Nachdem die CDU im Saarland erfolgreich war, ist auch Merkel obenauf. Aber sollte man im Büro darüber reden? Bild: dpa

Der Kollege ist Merkel-Mann, basta. Und alle im Büro wissen das. Aber gehört sich das eigentlich? Am Arbeitsplatz offen über Politik zu reden?

          1 Min.

          Es gibt da diesen Kollegen, der kein Blatt vor den Mund nimmt. Er ist Merkel-Mann, basta. Vermutlich kein CDU-Parteimitglied, aber er weiß so oder so, wen er bei der Bundestagswahl am 24. September wählen wird. Und alle anderen wissen es auch. Denn er bekennt sich, unverkrampft, offensiv, je nach Gesprächssituation. Kein verdruckstes Über-Politik-redet-man-doch-Nicht, keine aufgesetzte Überparteilichkeit, sondern ganz gerade heraus: Die Kanzlerin ist persönliche Favoritin, Schulz-Hype hin oder her. Wer denn sonst?

          Uwe Marx

          Redakteur in der Wirtschaft.

          Diese Frage führt zur nächsten. Nämlich wie politisch es am Arbeitsplatz zugehen darf, wie offen man über Politik reden oder sogar die eigene Wahlentscheidung mitteilen sollte. Klar, raushalten geht immer. Das erspart eine ganz Menge: Diskussionen, Meinungsbildung, Nachdenken überhaupt. Aber es gibt ja schon so wahnsinnig viel, worüber eigentlich nicht gesprochen werden soll: Geld, vor allem das eigene Gehalt, Religion, Krankheiten, Sex sowieso. Aber was bleibt dann noch, außer dem Wetter, dem nächsten Urlaub oder der Fußball-Bundesliga?

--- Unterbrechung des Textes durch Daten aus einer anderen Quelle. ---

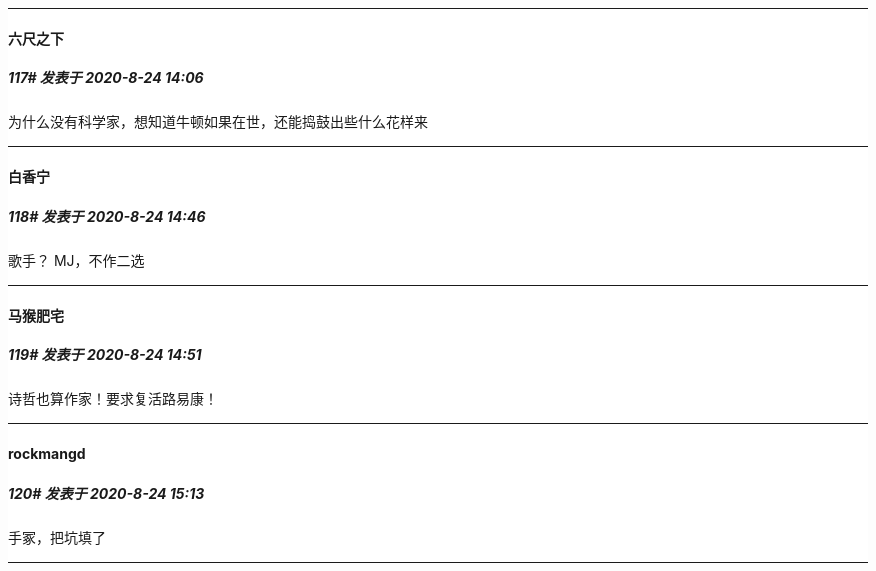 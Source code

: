 





-----

####  六尺之下  
##### 117#       发表于 2020-8-24 14:06




为什么没有科学家，想知道牛顿如果在世，还能捣鼓出些什么花样来







-----

####  白香宁  
##### 118#       发表于 2020-8-24 14:46




歌手？
MJ，不作二选







-----

####  马猴肥宅  
##### 119#       发表于 2020-8-24 14:51




诗哲也算作家！要求复活路易康！







-----

####  rockmangd  
##### 120#       发表于 2020-8-24 15:13




手冢，把坑填了







-----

          Keiner muss sein Recht auf Meinungsäußerung beim Pförtner abgeben

          Es spricht viel dafür, den Arbeitsplatz nicht zwanghaft zu entpolitisieren, sondern Farbe zu bekennen. Zumal keiner sein Recht auf freie Meinungsäußerung beim Pförtner abgeben muss. Sind Betriebsablauf und Betriebsfrieden nicht in Gefahr, darf munter debattiert werden. Von Agitprop ist ja keine Rede. Es sollte allerdings jedem klar sein, dass schon die kleine Politik große Probleme aufwerfen kann. Ein kommunalpolitischer Austausch über die Frage, wie viele zusätzliche Fahrradwege die eigene Stadt braucht und ob es nicht besser Einschränkungen für Autos in der Innenstadt geben sollte, kann die Arbeitsatmosphäre belasten. Denn es droht Lagerbildung. Kaum auszumalen, was passiert, wenn Kollegen ihre Mitgliedschaft in der AfD beichten, sich als überzeugte Nichtwähler outen oder den Austritt Deutschlands aus der EU befürworten. Die Gräben, die sich hier auftun, wieder zuzuschütten würde einiges an (Arbeits-)Zeit kosten.

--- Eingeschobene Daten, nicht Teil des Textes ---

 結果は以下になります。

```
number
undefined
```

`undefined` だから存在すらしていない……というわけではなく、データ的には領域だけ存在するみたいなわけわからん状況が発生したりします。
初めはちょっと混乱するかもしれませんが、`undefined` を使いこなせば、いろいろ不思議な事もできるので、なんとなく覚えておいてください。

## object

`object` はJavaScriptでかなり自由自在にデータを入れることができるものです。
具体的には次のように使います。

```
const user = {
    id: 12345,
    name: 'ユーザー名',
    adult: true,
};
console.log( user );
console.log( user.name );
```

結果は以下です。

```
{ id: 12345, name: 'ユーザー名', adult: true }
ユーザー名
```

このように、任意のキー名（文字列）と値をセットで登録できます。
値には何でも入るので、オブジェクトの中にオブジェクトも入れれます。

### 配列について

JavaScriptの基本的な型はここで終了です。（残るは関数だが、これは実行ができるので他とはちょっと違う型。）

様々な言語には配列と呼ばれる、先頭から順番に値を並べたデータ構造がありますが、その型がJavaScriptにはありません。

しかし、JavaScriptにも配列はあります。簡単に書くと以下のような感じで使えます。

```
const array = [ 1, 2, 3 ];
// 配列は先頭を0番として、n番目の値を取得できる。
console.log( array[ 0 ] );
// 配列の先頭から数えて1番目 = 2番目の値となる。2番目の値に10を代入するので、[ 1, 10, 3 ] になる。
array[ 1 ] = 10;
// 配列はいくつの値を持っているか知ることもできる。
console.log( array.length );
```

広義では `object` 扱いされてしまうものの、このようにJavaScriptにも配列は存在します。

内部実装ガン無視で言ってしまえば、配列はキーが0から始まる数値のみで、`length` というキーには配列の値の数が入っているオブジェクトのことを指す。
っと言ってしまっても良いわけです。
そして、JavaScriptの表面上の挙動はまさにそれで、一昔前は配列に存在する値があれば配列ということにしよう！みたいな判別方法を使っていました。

          Also doch: Mund halten, den politischen Blick nach innen wenden, undurchschaubar bleiben?

          Pure Theorie. Spätestens wenn der Kollege mit dem Kanzlerinnen-Faible um die Ecke kommt, ist’s aus mit der Polit-Abstinenz. Wer könnte sich seinem heiteren „Wie halten Sie es denn mit Frau Merkel?“ verweigern? Da bleibt keine Wahl. Und das ist auch gut so.